Top of Excerpted data
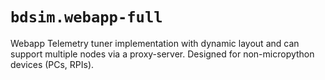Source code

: # `bdsim.webapp-full`

Webapp Telemetry tuner implementation with dynamic layout and can support multiple nodes via a proxy-server. Designed for non-micropython devices (PCs, RPIs).
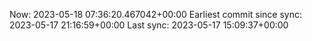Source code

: Now: 2023-05-18 07:36:20.467042+00:00 Earliest commit since sync: 2023-05-17 21:16:59+00:00 Last sync: 2023-05-17 15:09:37+00:00
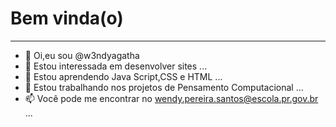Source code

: # Bem vinda(o)
---
- 👋 Oi,eu sou @w3ndyagatha
- 👀 Estou interessada em desenvolver sites ...
- 🌱 Estou aprendendo Java Script,CSS e HTML ...
- 💞️ Estou trabalhando nos projetos de Pensamento Computacional ...
- 📫 Você pode me encontrar no wendy.pereira.santos@escola.pr.gov.br ...

<!---
w3ndyagatha/w3ndyagatha is a ✨ special ✨ repository because its `README.md` (this file) appears on your GitHub profile.
You can click the Preview link to take a look at your changes.
--->
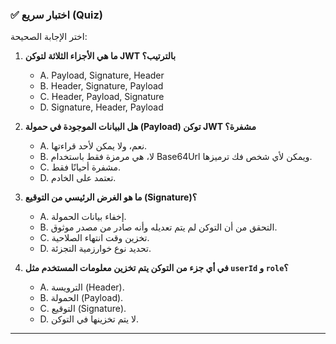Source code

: ### ✅ اختبار سريع (Quiz)
اختر الإجابة الصحيحة:

1.  **ما هي الأجزاء الثلاثة لتوكن JWT بالترتيب؟**
    * A. Payload, Signature, Header
    * B. Header, Signature, Payload
    * C. Header, Payload, Signature
    * D. Signature, Header, Payload

2.  **هل البيانات الموجودة في حمولة (Payload) توكن JWT مشفرة؟**
    * A. نعم، ولا يمكن لأحد قراءتها.
    * B. لا، هي مرمزة فقط باستخدام Base64Url ويمكن لأي شخص فك ترميزها.
    * C. مشفرة أحيانًا فقط.
    * D. تعتمد على الخادم.

3.  **ما هو الغرض الرئيسي من التوقيع (Signature)؟**
    * A. إخفاء بيانات الحمولة.
    * B. التحقق من أن التوكن لم يتم تعديله وأنه صادر من مصدر موثوق.
    * C. تخزين وقت انتهاء الصلاحية.
    * D. تحديد نوع خوارزمية التجزئة.

4.  **في أي جزء من التوكن يتم تخزين معلومات المستخدم مثل `userId` و `role`؟**
    * A. الترويسة (Header).
    * B. الحمولة (Payload).
    * C. التوقيع (Signature).
    * D. لا يتم تخزينها في التوكن.

---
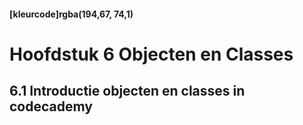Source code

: #### [kleurcode]rgba(194,67, 74,1)

#  Hoofdstuk 6 Objecten en Classes

## 6.1 Introductie objecten en classes in __codecademy__

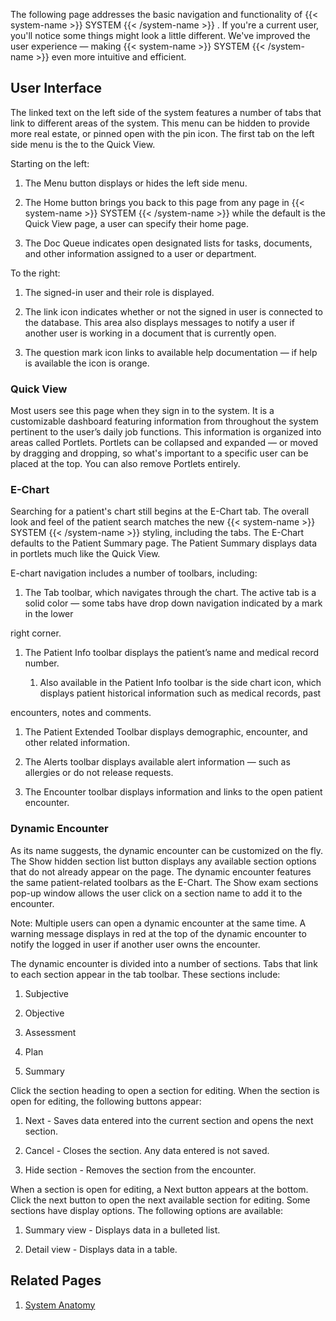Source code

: The following page addresses the basic navigation and functionality of {{< system-name >}} SYSTEM {{< /system-name >}} . If you're a current user, you'll notice some things might look a little different. We've improved the user experience — making {{< system-name >}} SYSTEM {{< /system-name >}} even more intuitive and efficient.



## User Interface

The linked text on the left side of the system features a number of tabs that link to different areas of the system. This menu can be hidden to provide more real estate, or pinned open with the pin icon. The first tab on the left side menu is the to the Quick View.

Starting on the left:

1. The Menu button displays or hides the left side menu.

2. The Home button brings you back to this page from any page in {{< system-name >}} SYSTEM {{< /system-name >}} while the default is the Quick View page, a user can specify their home page.

3. The Doc Queue indicates open designated lists for tasks, documents, and other information assigned to a user or department.

To the right:

1. The signed-in user and their role is displayed.

2. The link icon indicates whether or not the signed in user is connected to the database. This area also displays messages to notify a user if another user is working in a document that is currently open.

3. The question mark icon links to available help documentation — if help is available the icon is orange.



### Quick View

Most users see this page when they sign in to the system. It is a customizable dashboard featuring information from throughout the system pertinent to the user’s daily job functions. This information is organized into areas called Portlets. Portlets can be collapsed and expanded — or moved by dragging and dropping, so what's important to a specific user can be placed at the top. You can also remove Portlets entirely.

### E-Chart

Searching for a patient's chart still begins at the E-Chart tab. The overall look and feel of the patient search matches the new {{< system-name >}} SYSTEM {{< /system-name >}} styling, including the tabs. The E-Chart defaults to the Patient Summary page. The Patient Summary displays data in portlets much like the Quick View.

E-chart navigation includes a number of toolbars, including:

1. The Tab toolbar, which navigates through the chart. The active tab is a solid color — some tabs have drop down navigation indicated by a mark in the lower

right corner.

1. The Patient Info toolbar displays the patient’s name and medical record number.

    1. Also available in the Patient Info toolbar is the side chart icon, which displays patient historical information such as medical records, past

encounters, notes and comments.

1. The Patient Extended Toolbar displays demographic, encounter, and other related information.

2. The Alerts toolbar displays available alert information — such as allergies or do not release requests.

3. The Encounter toolbar displays information and links to the open patient encounter.

### Dynamic Encounter

As its name suggests, the dynamic encounter can be customized on the fly. The Show hidden section list button displays any available section options that do not already appear on the page. The dynamic encounter features the same patient-related toolbars as the E-Chart. The Show exam sections pop-up window allows the user click on a section name to add it to the encounter.

Note: Multiple users can open a dynamic encounter at the same time. A warning message displays in red at the top of the dynamic encounter to notify the logged in user if another user owns the encounter.

The dynamic encounter is divided into a number of sections. Tabs that link to each section appear in the tab toolbar. These sections include:

1. Subjective

2. Objective

3. Assessment

4. Plan

5. Summary

Click the section heading to open a section for editing. When the section is open for editing, the following buttons appear:

1. Next - Saves data entered into the current section and opens the next section.

2. Cancel - Closes the section. Any data entered is not saved.

3. Hide section - Removes the section from the encounter.

When a section is open for editing, a Next button appears at the bottom. Click the next button to open the next available section for editing. Some sections have display options. The following options are available:

1. Summary view - Displays data in a bulleted list.

2. Detail view - Displays data in a table.

## Related Pages

1. [System Anatomy](test.md)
Bottom of Excerpted data
▸ Activity: Pictures do not belong in the copy. Reproduce the rest of the data exactly.

▸ Solution to this task:
Source code

: # `bdsim.webapp-full`

Webapp Telemetry tuner implementation with dynamic layout and can support multiple nodes via a proxy-server. Designed for non-micropython devices (PCs, RPIs).
Source code

: Now: 2023-05-18 07:36:20.467042+00:00 Earliest commit since sync: 2023-05-17 21:16:59+00:00 Last sync: 2023-05-17 15:09:37+00:00
Source code

: # Bem vinda(o)
---
- 👋 Oi,eu sou @w3ndyagatha
- 👀 Estou interessada em desenvolver sites ...
- 🌱 Estou aprendendo Java Script,CSS e HTML ...
- 💞️ Estou trabalhando nos projetos de Pensamento Computacional ...
- 📫 Você pode me encontrar no wendy.pereira.santos@escola.pr.gov.br ...

<!---
w3ndyagatha/w3ndyagatha is a ✨ special ✨ repository because its `README.md` (this file) appears on your GitHub profile.
You can click the Preview link to take a look at your changes.
--->
Source code

: ### ✅ اختبار سريع (Quiz)
اختر الإجابة الصحيحة:

1.  **ما هي الأجزاء الثلاثة لتوكن JWT بالترتيب؟**
    * A. Payload, Signature, Header
    * B. Header, Signature, Payload
    * C. Header, Payload, Signature
    * D. Signature, Header, Payload

2.  **هل البيانات الموجودة في حمولة (Payload) توكن JWT مشفرة؟**
    * A. نعم، ولا يمكن لأحد قراءتها.
    * B. لا، هي مرمزة فقط باستخدام Base64Url ويمكن لأي شخص فك ترميزها.
    * C. مشفرة أحيانًا فقط.
    * D. تعتمد على الخادم.

3.  **ما هو الغرض الرئيسي من التوقيع (Signature)؟**
    * A. إخفاء بيانات الحمولة.
    * B. التحقق من أن التوكن لم يتم تعديله وأنه صادر من مصدر موثوق.
    * C. تخزين وقت انتهاء الصلاحية.
    * D. تحديد نوع خوارزمية التجزئة.

4.  **في أي جزء من التوكن يتم تخزين معلومات المستخدم مثل `userId` و `role`؟**
    * A. الترويسة (Header).
    * B. الحمولة (Payload).
    * C. التوقيع (Signature).
    * D. لا يتم تخزينها في التوكن.

---
Source code

: #### [kleurcode]rgba(194,67, 74,1)

#  Hoofdstuk 6 Objecten en Classes

## 6.1 Introductie objecten en classes in __codecademy__

Source code

: The following page addresses the basic navigation and functionality of {{< system-name >}} SYSTEM {{< /system-name >}} . If you're a current user, you'll notice some things might look a little different. We've improved the user experience — making {{< system-name >}} SYSTEM {{< /system-name >}} even more intuitive and efficient.



## User Interface

The linked text on the left side of the system features a number of tabs that link to different areas of the system. This menu can be hidden to provide more real estate, or pinned open with the pin icon. The first tab on the left side menu is the to the Quick View.

Starting on the left:

1. The Menu button displays or hides the left side menu.

2. The Home button brings you back to this page from any page in {{< system-name >}} SYSTEM {{< /system-name >}} while the default is the Quick View page, a user can specify their home page.

3. The Doc Queue indicates open designated lists for tasks, documents, and other information assigned to a user or department.

To the right:

1. The signed-in user and their role is displayed.

2. The link icon indicates whether or not the signed in user is connected to the database. This area also displays messages to notify a user if another user is working in a document that is currently open.

3. The question mark icon links to available help documentation — if help is available the icon is orange.



### Quick View

Most users see this page when they sign in to the system. It is a customizable dashboard featuring information from throughout the system pertinent to the user’s daily job functions. This information is organized into areas called Portlets. Portlets can be collapsed and expanded — or moved by dragging and dropping, so what's important to a specific user can be placed at the top. You can also remove Portlets entirely.

### E-Chart

Searching for a patient's chart still begins at the E-Chart tab. The overall look and feel of the patient search matches the new {{< system-name >}} SYSTEM {{< /system-name >}} styling, including the tabs. The E-Chart defaults to the Patient Summary page. The Patient Summary displays data in portlets much like the Quick View.

E-chart navigation includes a number of toolbars, including:

1. The Tab toolbar, which navigates through the chart. The active tab is a solid color — some tabs have drop down navigation indicated by a mark in the lower

right corner.

1. The Patient Info toolbar displays the patient’s name and medical record number.

    1. Also available in the Patient Info toolbar is the side chart icon, which displays patient historical information such as medical records, past

encounters, notes and comments.

1. The Patient Extended Toolbar displays demographic, encounter, and other related information.

2. The Alerts toolbar displays available alert information — such as allergies or do not release requests.

3. The Encounter toolbar displays information and links to the open patient encounter.

### Dynamic Encounter

As its name suggests, the dynamic encounter can be customized on the fly. The Show hidden section list button displays any available section options that do not already appear on the page. The dynamic encounter features the same patient-related toolbars as the E-Chart. The Show exam sections pop-up window allows the user click on a section name to add it to the encounter.

Note: Multiple users can open a dynamic encounter at the same time. A warning message displays in red at the top of the dynamic encounter to notify the logged in user if another user owns the encounter.

The dynamic encounter is divided into a number of sections. Tabs that link to each section appear in the tab toolbar. These sections include:

1. Subjective

2. Objective

3. Assessment

4. Plan

5. Summary

Click the section heading to open a section for editing. When the section is open for editing, the following buttons appear:

1. Next - Saves data entered into the current section and opens the next section.

2. Cancel - Closes the section. Any data entered is not saved.

3. Hide section - Removes the section from the encounter.

When a section is open for editing, a Next button appears at the bottom. Click the next button to open the next available section for editing. Some sections have display options. The following options are available:

1. Summary view - Displays data in a bulleted list.

2. Detail view - Displays data in a table.

## Related Pages

1. [System Anatomy](test.md)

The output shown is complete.